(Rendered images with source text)
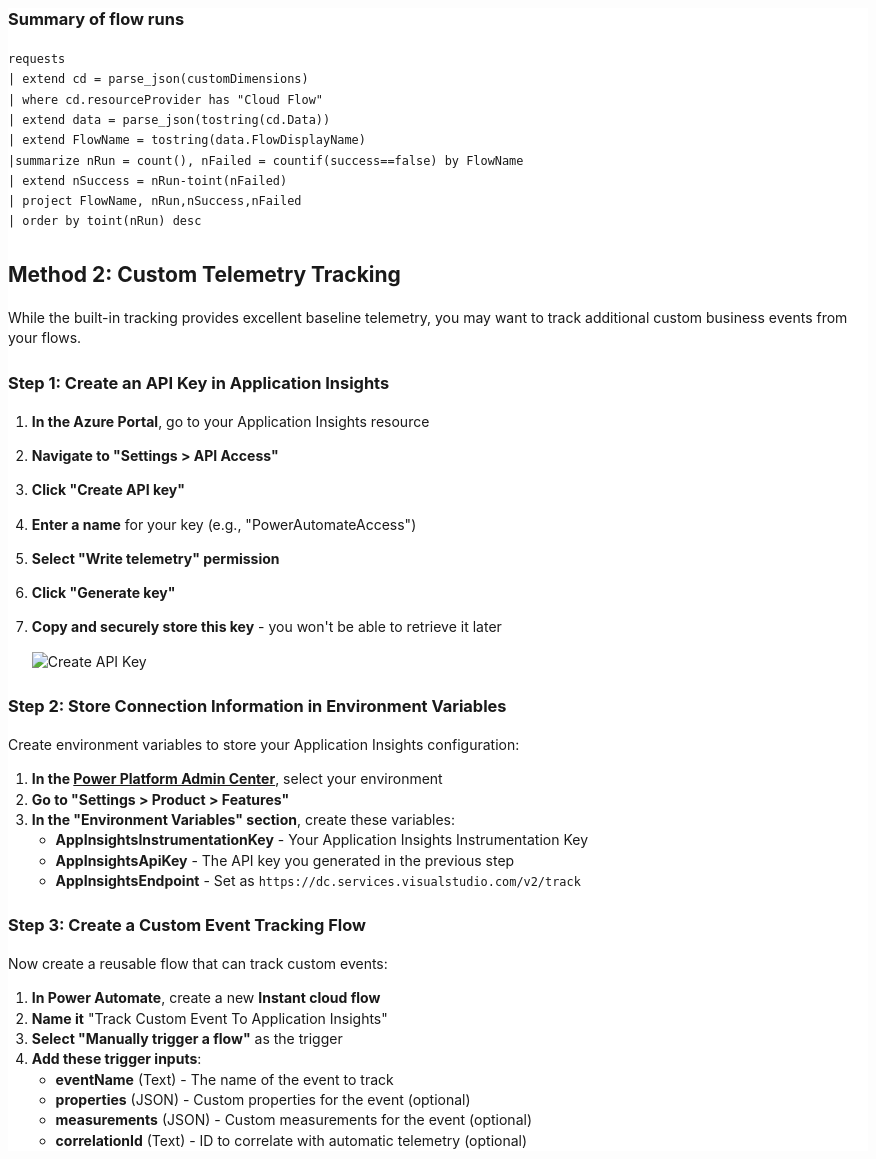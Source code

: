 ### Summary of flow runs

```kusto
requests
| extend cd = parse_json(customDimensions)
| where cd.resourceProvider has "Cloud Flow"
| extend data = parse_json(tostring(cd.Data))
| extend FlowName = tostring(data.FlowDisplayName)
|summarize nRun = count(), nFailed = countif(success==false) by FlowName
| extend nSuccess = nRun-toint(nFailed)
| project FlowName, nRun,nSuccess,nFailed
| order by toint(nRun) desc
```

## Method 2: Custom Telemetry Tracking

While the built-in tracking provides excellent baseline telemetry, you may want to track additional custom business events from your flows.

### Step 1: Create an API Key in Application Insights

1. **In the Azure Portal**, go to your Application Insights resource
2. **Navigate to "Settings > API Access"**
3. **Click "Create API key"**
4. **Enter a name** for your key (e.g., "PowerAutomateAccess")
5. **Select "Write telemetry" permission**
6. **Click "Generate key"** 
7. **Copy and securely store this key** - you won't be able to retrieve it later

   ![Create API Key](../images/create-api-key.png)

### Step 2: Store Connection Information in Environment Variables

Create environment variables to store your Application Insights configuration:

1. **In the [Power Platform Admin Center](https://admin.powerplatform.microsoft.com)**, select your environment
2. **Go to "Settings > Product > Features"**
3. **In the "Environment Variables" section**, create these variables:
   - **AppInsightsInstrumentationKey** - Your Application Insights Instrumentation Key
   - **AppInsightsApiKey** - The API key you generated in the previous step
   - **AppInsightsEndpoint** - Set as `https://dc.services.visualstudio.com/v2/track`

### Step 3: Create a Custom Event Tracking Flow

Now create a reusable flow that can track custom events:

1. **In Power Automate**, create a new **Instant cloud flow**
2. **Name it** "Track Custom Event To Application Insights"
3. **Select "Manually trigger a flow"** as the trigger
4. **Add these trigger inputs**:
   - **eventName** (Text) - The name of the event to track
   - **properties** (JSON) - Custom properties for the event (optional)
   - **measurements** (JSON) - Custom measurements for the event (optional)
   - **correlationId** (Text) - ID to correlate with automatic telemetry (optional)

● **YOUR ASSIGNMENT**: Set down, word for word, every line from the line that holds "- **eventName** (Text)" to the end of the entries above, including both ends.

● **COMPLETED EXERCISE**:
   - **eventName** (Text) - The name of the event to track
   - **properties** (JSON) - Custom properties for the event (optional)
   - **measurements** (JSON) - Custom measurements for the event (optional)
   - **correlationId** (Text) - ID to correlate with automatic telemetry (optional)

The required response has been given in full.